Task:
Go through the data and copy each line where the string "derive" appears.

Given entries:
'''

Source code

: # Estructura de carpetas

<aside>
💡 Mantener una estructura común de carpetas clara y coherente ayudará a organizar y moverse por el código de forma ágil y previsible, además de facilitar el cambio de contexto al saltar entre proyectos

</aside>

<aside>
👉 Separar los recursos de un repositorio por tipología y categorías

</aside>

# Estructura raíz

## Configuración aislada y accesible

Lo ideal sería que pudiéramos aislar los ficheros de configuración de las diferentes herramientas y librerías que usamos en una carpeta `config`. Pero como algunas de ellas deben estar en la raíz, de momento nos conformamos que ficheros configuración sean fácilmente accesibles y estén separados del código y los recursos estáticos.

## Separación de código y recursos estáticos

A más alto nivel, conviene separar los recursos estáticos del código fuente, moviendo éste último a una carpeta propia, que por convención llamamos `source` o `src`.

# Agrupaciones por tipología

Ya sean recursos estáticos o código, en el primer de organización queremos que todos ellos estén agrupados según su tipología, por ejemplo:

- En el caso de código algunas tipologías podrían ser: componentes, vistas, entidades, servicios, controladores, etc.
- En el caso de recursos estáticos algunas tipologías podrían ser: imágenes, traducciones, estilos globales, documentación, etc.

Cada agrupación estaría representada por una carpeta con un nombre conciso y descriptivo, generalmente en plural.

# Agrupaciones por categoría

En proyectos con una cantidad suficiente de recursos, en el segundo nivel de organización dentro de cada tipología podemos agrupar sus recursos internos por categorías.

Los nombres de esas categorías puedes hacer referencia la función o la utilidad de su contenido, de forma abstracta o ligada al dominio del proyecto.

'''
'''

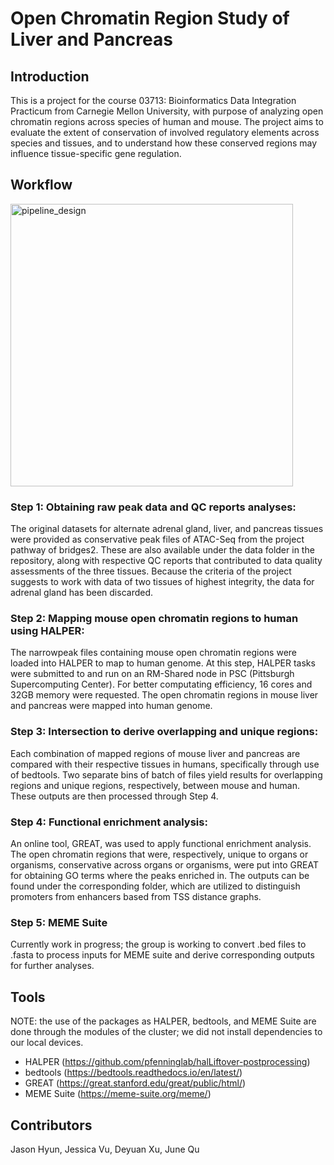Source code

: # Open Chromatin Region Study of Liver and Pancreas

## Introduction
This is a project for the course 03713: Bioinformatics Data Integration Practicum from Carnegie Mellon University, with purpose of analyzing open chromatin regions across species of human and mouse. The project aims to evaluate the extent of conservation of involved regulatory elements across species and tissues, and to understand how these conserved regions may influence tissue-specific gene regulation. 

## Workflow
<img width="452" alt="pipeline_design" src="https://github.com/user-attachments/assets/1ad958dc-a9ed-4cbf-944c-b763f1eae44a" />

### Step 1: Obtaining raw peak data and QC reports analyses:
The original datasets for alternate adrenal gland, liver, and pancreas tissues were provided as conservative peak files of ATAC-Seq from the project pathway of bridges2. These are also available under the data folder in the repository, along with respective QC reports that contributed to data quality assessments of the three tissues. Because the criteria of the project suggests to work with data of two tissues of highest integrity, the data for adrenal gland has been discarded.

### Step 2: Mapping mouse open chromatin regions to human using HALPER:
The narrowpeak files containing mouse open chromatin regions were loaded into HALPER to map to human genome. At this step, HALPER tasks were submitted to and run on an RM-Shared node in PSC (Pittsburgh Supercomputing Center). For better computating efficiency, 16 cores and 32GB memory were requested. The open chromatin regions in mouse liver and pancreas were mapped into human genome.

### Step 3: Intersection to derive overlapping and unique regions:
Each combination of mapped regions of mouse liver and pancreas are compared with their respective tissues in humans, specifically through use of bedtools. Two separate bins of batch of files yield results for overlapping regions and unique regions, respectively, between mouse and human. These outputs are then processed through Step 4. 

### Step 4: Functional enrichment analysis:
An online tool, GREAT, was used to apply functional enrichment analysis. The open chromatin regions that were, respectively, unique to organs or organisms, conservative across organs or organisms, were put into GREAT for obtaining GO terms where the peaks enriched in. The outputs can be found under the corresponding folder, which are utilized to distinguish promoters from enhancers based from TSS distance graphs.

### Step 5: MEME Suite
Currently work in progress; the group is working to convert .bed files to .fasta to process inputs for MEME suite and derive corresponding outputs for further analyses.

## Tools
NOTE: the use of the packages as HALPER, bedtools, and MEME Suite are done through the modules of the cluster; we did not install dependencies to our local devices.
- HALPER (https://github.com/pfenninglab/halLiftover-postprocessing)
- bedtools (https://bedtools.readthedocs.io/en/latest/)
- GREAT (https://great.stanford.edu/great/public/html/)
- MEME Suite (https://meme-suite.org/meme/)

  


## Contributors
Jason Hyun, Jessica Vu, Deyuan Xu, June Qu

'''

Worked solution:
### Step 3: Intersection to derive overlapping and unique regions:
Currently work in progress; the group is working to convert .bed files to .fasta to process inputs for MEME suite and derive corresponding outputs for further analyses.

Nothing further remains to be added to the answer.